WHAT THE EXERCISE ASKS:
Starting at the first line of the data, print each line verbatim up to and including the line bearing "Many domain owners", omitting pictures.

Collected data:
=== Section Start ===
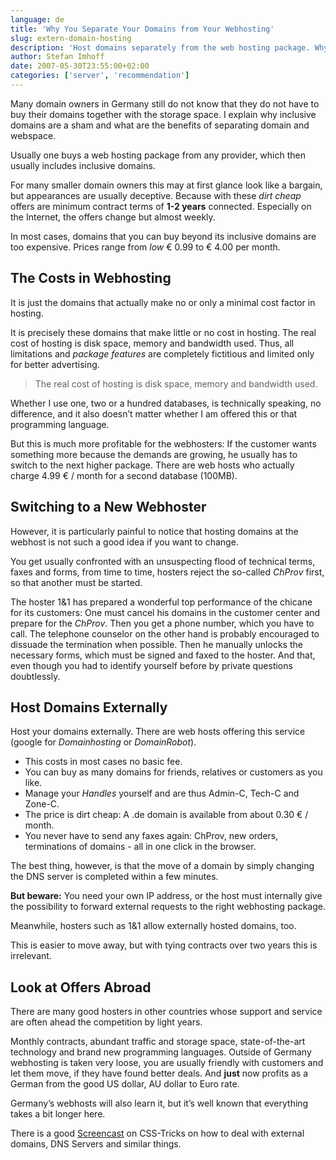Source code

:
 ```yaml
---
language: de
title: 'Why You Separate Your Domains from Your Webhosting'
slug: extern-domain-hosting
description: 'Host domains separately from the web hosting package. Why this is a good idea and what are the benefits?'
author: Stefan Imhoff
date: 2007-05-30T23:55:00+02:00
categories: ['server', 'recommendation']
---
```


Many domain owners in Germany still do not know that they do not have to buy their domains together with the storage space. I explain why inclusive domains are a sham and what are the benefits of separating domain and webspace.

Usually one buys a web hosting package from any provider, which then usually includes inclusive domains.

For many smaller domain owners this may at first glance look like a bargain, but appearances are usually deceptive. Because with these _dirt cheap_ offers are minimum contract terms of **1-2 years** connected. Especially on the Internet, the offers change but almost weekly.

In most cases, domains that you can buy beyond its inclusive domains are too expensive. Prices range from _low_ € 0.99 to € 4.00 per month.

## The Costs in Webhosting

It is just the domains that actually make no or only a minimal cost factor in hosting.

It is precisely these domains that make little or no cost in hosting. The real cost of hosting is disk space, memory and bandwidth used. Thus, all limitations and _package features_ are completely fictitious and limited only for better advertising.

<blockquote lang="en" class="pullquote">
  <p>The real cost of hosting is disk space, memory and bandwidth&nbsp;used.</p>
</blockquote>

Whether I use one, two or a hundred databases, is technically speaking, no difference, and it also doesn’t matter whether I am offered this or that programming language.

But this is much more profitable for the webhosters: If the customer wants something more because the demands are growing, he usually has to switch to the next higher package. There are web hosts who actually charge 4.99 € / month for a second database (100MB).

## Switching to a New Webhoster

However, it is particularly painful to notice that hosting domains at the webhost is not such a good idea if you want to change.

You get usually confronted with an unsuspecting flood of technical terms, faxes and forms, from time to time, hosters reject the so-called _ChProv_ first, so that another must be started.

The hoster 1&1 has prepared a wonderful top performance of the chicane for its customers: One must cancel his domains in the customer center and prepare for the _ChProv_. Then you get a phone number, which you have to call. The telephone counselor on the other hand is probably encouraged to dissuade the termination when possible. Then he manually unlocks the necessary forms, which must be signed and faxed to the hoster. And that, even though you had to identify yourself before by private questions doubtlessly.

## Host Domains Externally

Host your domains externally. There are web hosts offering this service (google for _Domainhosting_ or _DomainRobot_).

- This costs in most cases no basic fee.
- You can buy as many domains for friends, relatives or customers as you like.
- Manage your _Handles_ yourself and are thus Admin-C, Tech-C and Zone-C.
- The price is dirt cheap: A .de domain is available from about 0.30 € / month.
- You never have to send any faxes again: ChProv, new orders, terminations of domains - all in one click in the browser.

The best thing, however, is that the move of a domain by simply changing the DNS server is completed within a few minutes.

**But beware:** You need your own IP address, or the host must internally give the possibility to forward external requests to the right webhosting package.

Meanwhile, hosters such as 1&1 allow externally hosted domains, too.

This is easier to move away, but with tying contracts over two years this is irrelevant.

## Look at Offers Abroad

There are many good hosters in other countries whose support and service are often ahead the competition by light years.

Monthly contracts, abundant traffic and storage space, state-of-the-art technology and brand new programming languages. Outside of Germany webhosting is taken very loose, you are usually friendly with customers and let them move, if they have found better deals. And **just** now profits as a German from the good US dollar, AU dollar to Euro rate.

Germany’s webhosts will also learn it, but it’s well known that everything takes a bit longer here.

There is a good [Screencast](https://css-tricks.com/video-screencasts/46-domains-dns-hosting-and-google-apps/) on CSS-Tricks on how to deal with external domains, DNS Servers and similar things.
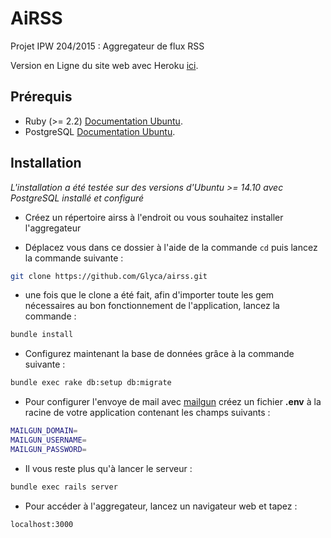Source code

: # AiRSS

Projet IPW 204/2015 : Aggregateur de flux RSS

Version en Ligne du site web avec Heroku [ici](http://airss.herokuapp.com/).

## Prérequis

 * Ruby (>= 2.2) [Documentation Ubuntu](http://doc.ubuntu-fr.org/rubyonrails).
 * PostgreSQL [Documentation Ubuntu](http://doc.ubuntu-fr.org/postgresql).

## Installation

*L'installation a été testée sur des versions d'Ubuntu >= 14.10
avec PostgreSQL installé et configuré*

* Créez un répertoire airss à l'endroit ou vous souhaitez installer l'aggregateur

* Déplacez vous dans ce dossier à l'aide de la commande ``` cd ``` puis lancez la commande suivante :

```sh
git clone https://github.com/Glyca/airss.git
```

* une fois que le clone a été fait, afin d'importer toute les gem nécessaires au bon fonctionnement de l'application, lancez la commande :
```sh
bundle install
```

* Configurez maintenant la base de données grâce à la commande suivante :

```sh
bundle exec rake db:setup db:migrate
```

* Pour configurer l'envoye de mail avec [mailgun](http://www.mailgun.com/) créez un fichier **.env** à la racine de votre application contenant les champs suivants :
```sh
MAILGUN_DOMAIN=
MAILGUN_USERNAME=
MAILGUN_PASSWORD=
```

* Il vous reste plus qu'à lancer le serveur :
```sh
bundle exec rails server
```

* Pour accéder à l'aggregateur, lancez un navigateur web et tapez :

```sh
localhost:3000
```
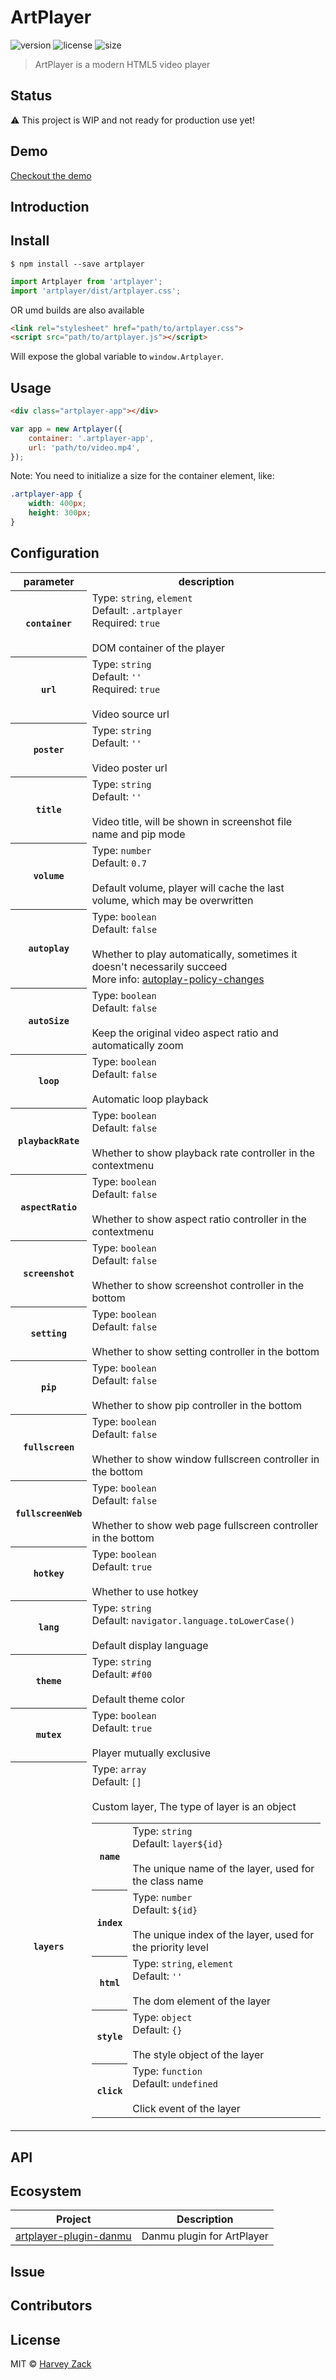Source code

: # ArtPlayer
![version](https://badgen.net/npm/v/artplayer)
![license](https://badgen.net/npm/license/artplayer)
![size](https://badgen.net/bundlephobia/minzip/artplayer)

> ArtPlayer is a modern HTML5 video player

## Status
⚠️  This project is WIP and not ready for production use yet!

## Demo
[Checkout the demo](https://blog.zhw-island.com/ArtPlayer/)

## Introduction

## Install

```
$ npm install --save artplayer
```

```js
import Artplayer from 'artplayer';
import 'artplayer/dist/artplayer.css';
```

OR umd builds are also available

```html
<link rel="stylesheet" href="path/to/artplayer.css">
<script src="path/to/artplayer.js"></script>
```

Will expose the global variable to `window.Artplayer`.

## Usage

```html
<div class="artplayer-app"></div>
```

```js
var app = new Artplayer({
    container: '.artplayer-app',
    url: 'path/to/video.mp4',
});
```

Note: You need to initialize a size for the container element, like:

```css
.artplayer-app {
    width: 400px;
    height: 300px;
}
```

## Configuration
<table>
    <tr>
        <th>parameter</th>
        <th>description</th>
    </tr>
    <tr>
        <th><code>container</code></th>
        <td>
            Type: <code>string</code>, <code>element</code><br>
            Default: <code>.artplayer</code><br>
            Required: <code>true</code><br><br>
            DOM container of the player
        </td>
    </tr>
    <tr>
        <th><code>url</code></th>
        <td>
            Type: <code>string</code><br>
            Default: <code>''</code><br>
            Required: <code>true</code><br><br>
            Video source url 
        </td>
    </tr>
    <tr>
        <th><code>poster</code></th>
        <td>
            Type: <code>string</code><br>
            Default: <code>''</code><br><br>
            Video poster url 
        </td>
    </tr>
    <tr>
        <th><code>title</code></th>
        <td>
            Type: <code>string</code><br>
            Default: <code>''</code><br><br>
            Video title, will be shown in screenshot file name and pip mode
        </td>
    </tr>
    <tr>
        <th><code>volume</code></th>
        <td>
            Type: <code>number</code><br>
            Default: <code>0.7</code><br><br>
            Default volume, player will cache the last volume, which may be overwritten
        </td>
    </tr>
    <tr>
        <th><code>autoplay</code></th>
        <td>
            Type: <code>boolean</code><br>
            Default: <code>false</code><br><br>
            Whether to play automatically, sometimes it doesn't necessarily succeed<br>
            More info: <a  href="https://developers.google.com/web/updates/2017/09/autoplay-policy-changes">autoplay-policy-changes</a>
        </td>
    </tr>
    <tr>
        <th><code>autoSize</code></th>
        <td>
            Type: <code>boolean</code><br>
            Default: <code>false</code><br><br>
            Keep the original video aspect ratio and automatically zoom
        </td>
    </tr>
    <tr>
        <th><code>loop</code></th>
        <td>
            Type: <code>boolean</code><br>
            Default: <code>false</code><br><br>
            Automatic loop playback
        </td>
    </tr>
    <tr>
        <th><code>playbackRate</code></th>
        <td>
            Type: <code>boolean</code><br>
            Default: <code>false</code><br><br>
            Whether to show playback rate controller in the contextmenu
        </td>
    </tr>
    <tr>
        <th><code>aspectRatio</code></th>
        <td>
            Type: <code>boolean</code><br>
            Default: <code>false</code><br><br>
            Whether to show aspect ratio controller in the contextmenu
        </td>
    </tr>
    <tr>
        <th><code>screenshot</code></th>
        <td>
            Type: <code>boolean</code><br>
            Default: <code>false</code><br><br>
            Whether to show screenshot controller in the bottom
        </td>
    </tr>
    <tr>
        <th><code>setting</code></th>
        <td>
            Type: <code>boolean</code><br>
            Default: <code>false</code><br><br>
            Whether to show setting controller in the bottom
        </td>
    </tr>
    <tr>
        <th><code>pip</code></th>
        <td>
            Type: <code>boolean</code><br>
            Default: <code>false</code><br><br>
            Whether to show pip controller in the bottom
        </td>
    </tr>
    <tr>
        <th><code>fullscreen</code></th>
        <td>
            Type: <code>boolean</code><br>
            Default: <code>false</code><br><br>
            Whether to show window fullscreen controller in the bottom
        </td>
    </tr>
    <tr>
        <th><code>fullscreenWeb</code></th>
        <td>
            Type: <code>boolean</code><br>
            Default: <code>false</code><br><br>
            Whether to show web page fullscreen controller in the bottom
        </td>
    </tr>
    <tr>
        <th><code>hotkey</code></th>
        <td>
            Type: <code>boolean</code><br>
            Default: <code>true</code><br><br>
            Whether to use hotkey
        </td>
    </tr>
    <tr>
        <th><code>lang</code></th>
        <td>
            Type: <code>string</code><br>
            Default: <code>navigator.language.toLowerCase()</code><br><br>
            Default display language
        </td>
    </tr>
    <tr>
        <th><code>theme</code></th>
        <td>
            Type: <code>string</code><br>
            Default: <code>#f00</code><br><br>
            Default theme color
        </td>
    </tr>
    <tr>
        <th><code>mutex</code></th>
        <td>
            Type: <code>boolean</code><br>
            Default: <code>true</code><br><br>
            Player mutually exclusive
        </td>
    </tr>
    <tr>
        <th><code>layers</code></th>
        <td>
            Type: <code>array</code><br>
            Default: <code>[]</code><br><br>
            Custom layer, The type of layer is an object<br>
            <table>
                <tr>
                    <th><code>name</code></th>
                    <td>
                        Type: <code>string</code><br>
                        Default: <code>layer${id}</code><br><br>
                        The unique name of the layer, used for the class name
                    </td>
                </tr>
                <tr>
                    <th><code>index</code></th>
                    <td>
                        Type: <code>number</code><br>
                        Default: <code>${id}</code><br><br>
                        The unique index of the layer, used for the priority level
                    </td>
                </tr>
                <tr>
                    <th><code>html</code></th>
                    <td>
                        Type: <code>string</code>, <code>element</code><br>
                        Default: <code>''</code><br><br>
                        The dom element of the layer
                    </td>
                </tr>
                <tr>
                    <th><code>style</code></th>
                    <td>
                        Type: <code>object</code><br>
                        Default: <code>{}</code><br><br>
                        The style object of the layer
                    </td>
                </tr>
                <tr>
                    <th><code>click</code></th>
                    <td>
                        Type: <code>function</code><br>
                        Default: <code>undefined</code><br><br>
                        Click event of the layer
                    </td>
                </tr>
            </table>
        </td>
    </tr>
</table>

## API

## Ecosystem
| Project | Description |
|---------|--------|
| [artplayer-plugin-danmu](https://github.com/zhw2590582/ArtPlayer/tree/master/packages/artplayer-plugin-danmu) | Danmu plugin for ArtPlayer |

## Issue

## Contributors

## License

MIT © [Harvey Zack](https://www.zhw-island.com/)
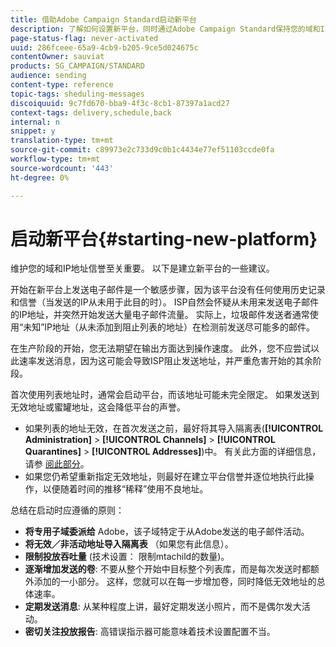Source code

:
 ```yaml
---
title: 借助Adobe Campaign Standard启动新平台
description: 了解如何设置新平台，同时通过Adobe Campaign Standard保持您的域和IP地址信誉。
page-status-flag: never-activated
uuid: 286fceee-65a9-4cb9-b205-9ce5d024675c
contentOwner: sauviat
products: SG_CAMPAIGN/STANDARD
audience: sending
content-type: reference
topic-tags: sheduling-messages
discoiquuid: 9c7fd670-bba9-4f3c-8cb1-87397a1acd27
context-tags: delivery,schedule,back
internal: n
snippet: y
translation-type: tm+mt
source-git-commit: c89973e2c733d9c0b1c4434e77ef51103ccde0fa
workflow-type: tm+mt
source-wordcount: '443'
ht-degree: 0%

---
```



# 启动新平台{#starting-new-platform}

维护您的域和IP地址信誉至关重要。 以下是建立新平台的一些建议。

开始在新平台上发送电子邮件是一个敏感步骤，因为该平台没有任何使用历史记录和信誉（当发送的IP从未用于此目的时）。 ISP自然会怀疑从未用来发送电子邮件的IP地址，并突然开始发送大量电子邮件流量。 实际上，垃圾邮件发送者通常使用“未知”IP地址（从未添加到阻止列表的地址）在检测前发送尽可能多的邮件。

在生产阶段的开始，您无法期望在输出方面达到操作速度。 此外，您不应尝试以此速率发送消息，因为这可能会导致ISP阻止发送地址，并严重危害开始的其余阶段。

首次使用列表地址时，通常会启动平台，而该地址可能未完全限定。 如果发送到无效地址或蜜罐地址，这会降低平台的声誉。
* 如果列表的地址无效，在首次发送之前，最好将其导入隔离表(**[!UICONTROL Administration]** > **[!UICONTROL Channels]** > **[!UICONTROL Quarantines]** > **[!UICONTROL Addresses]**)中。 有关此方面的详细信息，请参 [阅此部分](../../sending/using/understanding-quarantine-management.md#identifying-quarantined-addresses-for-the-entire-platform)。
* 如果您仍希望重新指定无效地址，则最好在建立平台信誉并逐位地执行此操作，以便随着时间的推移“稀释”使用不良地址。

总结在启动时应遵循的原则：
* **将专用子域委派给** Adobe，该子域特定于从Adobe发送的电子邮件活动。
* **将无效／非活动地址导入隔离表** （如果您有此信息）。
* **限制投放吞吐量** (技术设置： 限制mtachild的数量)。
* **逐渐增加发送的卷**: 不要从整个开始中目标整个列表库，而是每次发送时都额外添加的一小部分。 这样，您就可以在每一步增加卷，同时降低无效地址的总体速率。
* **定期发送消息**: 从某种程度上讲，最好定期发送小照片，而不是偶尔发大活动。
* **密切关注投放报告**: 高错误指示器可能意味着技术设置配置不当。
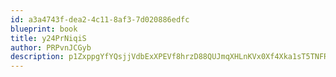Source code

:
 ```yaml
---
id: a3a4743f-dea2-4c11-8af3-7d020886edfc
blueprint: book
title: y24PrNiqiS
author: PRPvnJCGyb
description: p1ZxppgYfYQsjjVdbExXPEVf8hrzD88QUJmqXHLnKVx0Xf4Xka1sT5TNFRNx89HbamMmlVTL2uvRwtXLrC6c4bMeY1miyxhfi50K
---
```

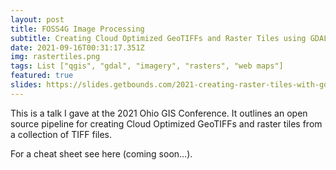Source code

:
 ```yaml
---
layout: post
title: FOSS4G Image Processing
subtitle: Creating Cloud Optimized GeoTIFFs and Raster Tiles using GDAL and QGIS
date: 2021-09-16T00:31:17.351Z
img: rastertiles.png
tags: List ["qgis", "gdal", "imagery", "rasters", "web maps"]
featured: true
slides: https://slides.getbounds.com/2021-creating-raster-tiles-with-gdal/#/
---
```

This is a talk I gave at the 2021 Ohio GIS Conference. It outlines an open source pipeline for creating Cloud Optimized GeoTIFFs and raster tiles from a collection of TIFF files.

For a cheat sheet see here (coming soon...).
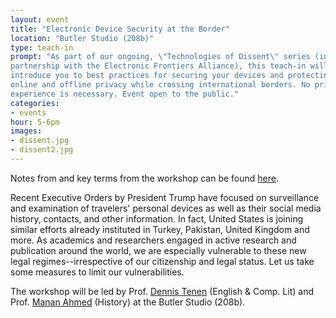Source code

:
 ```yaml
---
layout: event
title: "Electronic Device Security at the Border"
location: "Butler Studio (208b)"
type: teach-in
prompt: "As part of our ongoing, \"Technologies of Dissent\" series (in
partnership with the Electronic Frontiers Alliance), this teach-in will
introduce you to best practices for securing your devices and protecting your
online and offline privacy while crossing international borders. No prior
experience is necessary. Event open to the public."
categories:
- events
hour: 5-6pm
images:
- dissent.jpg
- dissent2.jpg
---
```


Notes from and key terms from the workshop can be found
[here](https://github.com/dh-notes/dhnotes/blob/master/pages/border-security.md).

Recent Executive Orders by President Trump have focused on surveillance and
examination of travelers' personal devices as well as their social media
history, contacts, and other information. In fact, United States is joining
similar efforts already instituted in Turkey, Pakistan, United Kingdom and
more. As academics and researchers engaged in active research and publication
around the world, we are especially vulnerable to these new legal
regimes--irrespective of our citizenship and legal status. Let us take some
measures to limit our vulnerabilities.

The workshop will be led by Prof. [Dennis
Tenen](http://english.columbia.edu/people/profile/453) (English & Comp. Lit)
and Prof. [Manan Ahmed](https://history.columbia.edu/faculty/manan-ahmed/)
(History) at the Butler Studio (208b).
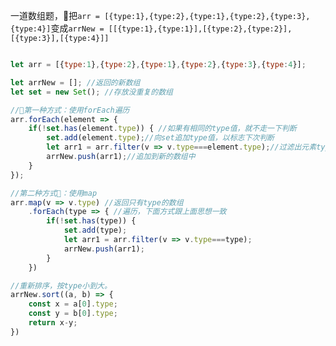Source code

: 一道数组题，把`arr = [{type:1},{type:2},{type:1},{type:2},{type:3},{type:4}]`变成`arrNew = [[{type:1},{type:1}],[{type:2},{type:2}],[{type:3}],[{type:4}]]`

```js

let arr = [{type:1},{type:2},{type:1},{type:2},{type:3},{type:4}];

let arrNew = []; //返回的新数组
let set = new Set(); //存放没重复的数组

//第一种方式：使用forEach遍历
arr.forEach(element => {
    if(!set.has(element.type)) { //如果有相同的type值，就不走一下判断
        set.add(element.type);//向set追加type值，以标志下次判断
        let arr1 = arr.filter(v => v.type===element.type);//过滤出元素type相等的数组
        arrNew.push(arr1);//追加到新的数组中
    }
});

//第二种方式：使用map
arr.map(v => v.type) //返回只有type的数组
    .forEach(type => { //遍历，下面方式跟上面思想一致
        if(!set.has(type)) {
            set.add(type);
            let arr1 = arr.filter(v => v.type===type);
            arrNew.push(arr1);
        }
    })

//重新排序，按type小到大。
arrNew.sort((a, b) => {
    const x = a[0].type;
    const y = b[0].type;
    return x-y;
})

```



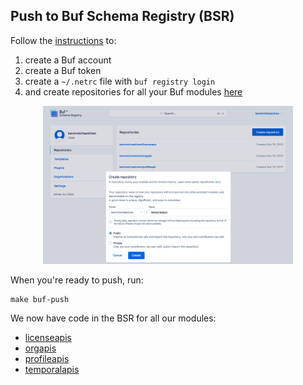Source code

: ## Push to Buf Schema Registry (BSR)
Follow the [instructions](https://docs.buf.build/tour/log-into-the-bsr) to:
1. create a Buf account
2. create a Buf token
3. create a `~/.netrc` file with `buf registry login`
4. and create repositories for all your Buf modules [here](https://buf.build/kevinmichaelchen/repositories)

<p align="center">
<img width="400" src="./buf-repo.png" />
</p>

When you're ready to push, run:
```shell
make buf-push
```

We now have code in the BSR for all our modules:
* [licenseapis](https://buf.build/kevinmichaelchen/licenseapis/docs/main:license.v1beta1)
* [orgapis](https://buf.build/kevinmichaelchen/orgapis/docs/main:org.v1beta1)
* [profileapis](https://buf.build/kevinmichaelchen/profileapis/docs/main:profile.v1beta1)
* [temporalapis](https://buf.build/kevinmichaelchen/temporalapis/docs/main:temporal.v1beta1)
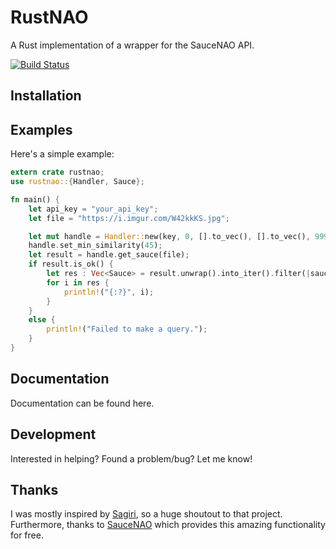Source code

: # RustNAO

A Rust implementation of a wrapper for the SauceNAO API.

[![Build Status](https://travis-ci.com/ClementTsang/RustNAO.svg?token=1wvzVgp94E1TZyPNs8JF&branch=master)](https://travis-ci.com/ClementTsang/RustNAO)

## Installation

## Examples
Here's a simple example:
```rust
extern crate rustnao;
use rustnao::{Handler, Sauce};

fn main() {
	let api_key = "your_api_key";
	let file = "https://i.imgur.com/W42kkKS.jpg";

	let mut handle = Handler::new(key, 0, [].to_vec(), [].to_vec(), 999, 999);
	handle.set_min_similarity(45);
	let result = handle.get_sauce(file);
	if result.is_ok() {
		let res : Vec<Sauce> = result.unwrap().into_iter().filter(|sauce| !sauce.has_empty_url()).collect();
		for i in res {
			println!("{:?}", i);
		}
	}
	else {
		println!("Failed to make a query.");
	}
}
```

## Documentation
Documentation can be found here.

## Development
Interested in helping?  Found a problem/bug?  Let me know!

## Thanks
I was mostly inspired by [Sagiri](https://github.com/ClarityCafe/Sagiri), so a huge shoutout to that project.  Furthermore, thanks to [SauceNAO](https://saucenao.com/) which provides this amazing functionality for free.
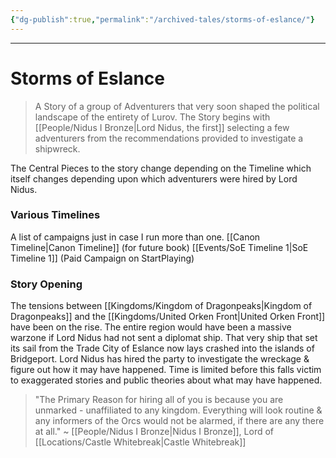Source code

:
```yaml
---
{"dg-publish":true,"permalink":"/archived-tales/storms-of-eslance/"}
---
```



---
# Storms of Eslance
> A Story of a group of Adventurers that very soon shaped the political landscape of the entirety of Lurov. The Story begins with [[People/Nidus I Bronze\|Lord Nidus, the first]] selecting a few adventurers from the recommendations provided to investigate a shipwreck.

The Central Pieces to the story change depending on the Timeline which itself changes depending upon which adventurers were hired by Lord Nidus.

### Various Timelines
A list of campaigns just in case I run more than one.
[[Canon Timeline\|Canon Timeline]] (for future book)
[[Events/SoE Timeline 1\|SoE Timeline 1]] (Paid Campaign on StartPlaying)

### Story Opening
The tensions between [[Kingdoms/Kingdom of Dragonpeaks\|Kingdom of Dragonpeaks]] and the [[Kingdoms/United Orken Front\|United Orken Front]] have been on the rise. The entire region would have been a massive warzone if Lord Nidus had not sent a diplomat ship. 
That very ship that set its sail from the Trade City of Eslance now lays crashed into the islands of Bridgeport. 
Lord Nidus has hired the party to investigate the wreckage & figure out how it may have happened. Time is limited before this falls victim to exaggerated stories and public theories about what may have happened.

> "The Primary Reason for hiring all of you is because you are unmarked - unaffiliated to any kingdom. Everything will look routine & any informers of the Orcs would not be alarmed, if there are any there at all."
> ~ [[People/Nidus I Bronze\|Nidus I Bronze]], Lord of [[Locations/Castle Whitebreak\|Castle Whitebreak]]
=== Section End ===
EXERCISE RESULT:
Source code

:
 ```yaml
---
language: de
title: 'Why You Separate Your Domains from Your Webhosting'
slug: extern-domain-hosting
description: 'Host domains separately from the web hosting package. Why this is a good idea and what are the benefits?'
author: Stefan Imhoff
date: 2007-05-30T23:55:00+02:00
categories: ['server', 'recommendation']
---
```


Many domain owners in Germany still do not know that they do not have to buy their domains together with the storage space. I explain why inclusive domains are a sham and what are the benefits of separating domain and webspace.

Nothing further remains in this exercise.